======== Supplied information

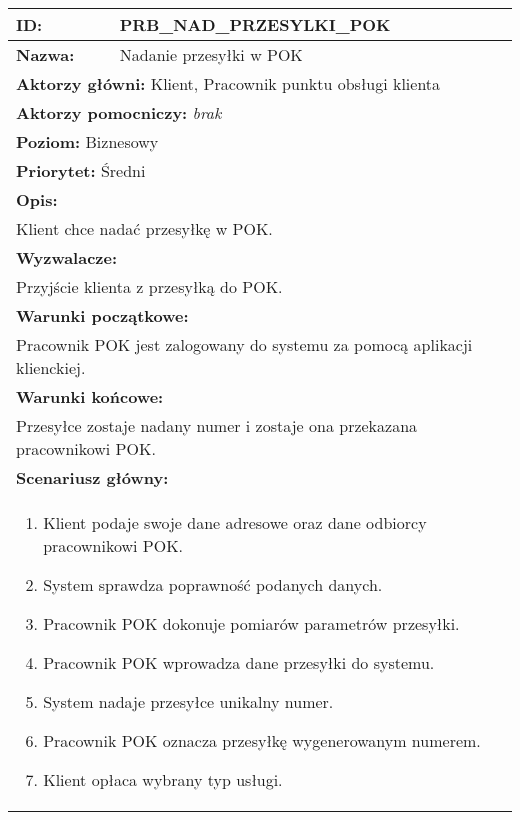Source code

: \begin{center}
\begin{longtable}[h]{|p{1.6cm}|p{13.5cm}|}
\hline
\textbf{ID:} & PRB\_NAD\_PRZESYLKI\_POK \\ \hline
\textbf{Nazwa:} & Nadanie przesyłki w POK \\ \hline
\multicolumn{2}{|p{15.1cm}|}{\textbf{Aktorzy główni:}  Klient, Pracownik punktu obsługi klienta} \\
\multicolumn{2}{|p{15.1cm}|}{\textbf{Aktorzy pomocniczy:} \textit{brak}} \\
\multicolumn{2}{|p{15.1cm}|}{\textbf{Poziom:}  Biznesowy} \\
\multicolumn{2}{|p{15.1cm}|}{\textbf{Priorytet:}  Średni} \\
\hline
\multicolumn{2}{|p{15.1cm}|}{\textbf{Opis:}} \\
\multicolumn{2}{|p{15.1cm}|}{
Klient chce nadać przesyłkę w POK.
} \\ \hline
\multicolumn{2}{|p{15.1cm}|}{\textbf{Wyzwalacze:}} \\
\multicolumn{2}{|p{15.1cm}|}{
Przyjście klienta z przesyłką do POK.
} \\ \hline
\multicolumn{2}{|p{15.1cm}|}{\textbf{Warunki początkowe:}} \\
\multicolumn{2}{|p{15.1cm}|}{
Pracownik POK jest zalogowany do systemu za pomocą aplikacji klienckiej.
} \\ \hline
\multicolumn{2}{|p{15.1cm}|}{\textbf{Warunki końcowe:}} \\
\multicolumn{2}{|p{15.1cm}|}{
Przesyłce zostaje nadany numer i zostaje ona przekazana pracownikowi POK.
} \\ \hline
\multicolumn{2}{|p{15.1cm}|}{\textbf{Scenariusz główny:}} \\
\multicolumn{2}{|p{15.1cm}|}{
\begin{enumerate}
\item Klient podaje swoje dane adresowe oraz dane odbiorcy pracownikowi POK. \label{sce:kl_pod_dane_pok}
\item System sprawdza poprawność podanych danych.
\item Pracownik POK dokonuje pomiarów parametrów przesyłki.
\item Pracownik POK wprowadza dane przesyłki do systemu.
\item System nadaje przesyłce unikalny numer.
\item Pracownik POK oznacza przesyłkę wygenerowanym numerem.
\item Klient opłaca wybrany typ usługi.

\end{enumerate}}
\end{longtable}
\end{center}
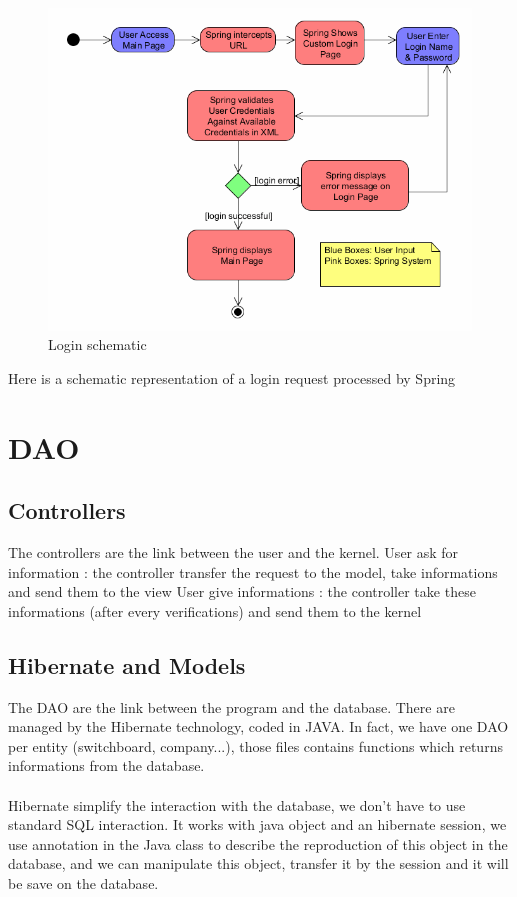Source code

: \begin{figure}[H]
  \caption{Login schematic}
  \centering
    \includegraphics[width=1\textwidth]{img/login.png}
\end{figure}


Here is a schematic representation of a login request processed by Spring





\section{DAO}
\subsection{Controllers}

The controllers are the link between the user and the kernel.
User ask for information : the controller transfer the request to the model, take informations and send them to the view
User give informations : the controller take these informations (after every verifications) and send them to the kernel


\subsection{Hibernate and Models}

The DAO are the link between the program and the database. There are managed by the Hibernate technology, coded in JAVA.
In fact, we have one DAO per entity (switchboard, company...), those files contains functions which returns informations from the database.
\\
\\
Hibernate simplify the interaction with the database, we don't have to use standard SQL interaction.
It works with java object and an hibernate session, we use annotation in the Java class to describe the reproduction of this object in the database,
and we can manipulate this object, transfer it by the session and it will be save on the database.

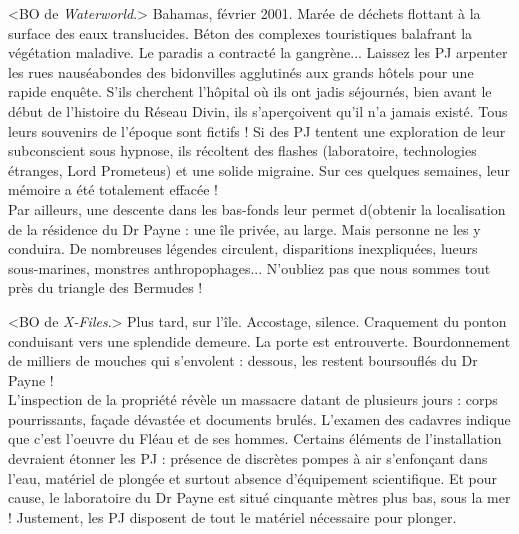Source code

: \documentclass[11pt,twoside,a4paper]{book}
\begin{document}
<BO de \emph{Waterworld}.> Bahamas, f{\'e}vrier 2001. Mar{\'e}e de d{\'e}chets flottant {\`a} la surface des eaux translucides. B{\'e}ton des complexes touristiques balafrant la v{\'e}g{\'e}tation maladive. Le paradis a contract{\'e} la gangr{\`e}ne... Laissez les PJ arpenter les rues naus{\'e}abondes des bidonvilles agglutin{\'e}s aux grands h{\^o}tels pour une rapide enqu{\^e}te. S'ils cherchent l'h{\^o}pital o{\`u} ils ont jadis s{\'e}journ{\'e}s, bien avant le d{\'e}but de l'histoire du R{\'e}seau Divin, ils s'aper\c{c}oivent qu'il n'a jamais exist{\'e}. Tous leurs souvenirs de l'{\'e}poque sont fictifs ! Si des PJ tentent une exploration de leur subconscient sous hypnose, ils r{\'e}coltent des flashes (laboratoire, technologies {\'e}tranges, Lord Prometeus) et une solide migraine. Sur ces quelques semaines, leur m{\'e}moire a {\'e}t{\'e} totalement effac{\'e}e !~\\

Par ailleurs, une descente dans les bas-fonds leur permet d(obtenir la localisation de la r{\'e}sidence du Dr Payne : une {\^i}le priv{\'e}e, au large. Mais personne ne les y conduira. De nombreuses l{\'e}gendes circulent, disparitions inexpliqu{\'e}es, lueurs sous-marines, monstres anthropophages... N'oubliez pas que nous sommes tout pr{\`e}s du triangle des Bermudes ! 

<BO de \emph{X-Files}.> Plus tard, sur l'{\^i}le. Accostage, silence. Craquement du ponton conduisant vers une splendide demeure. La porte est entrouverte. Bourdonnement de milliers de mouches qui s'envolent : dessous, les restent boursoufl{\'e}s du Dr Payne !~\\

L'inspection de la propri{\'e}t{\'e} r{\'e}v{\`e}le un massacre datant de plusieurs jours : corps pourrissants, fa\c{c}ade d{\'e}vast{\'e}e et documents brul{\'e}s. L'examen des cadavres indique que c'est l'oeuvre du Fl{\'e}au et de ses hommes. Certains {\'e}l{\'e}ments de l'installation devraient {\'e}tonner les PJ : pr{\'e}sence de discr{\`e}tes pompes {\`a} air s'enfon\c{c}ant dans l'eau, mat{\'e}riel de plong{\'e}e et surtout absence d'{\'e}quipement scientifique. Et pour cause, le laboratoire du Dr Payne est situ{\'e} cinquante m{\`e}tres plus bas, sous la mer ! Justement, les PJ disposent de tout le mat{\'e}riel n{\'e}cessaire pour plonger.~\\
\end{document}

================

### How to complete this task
For each line above that includes the word "klienta", make a copy of that line.

### Reply to the exercise
\multicolumn{2}{|p{15.1cm}|}{\textbf{Aktorzy główni:}  Klient, Pracownik punktu obsługi klienta} \\
Przyjście klienta z przesyłką do POK.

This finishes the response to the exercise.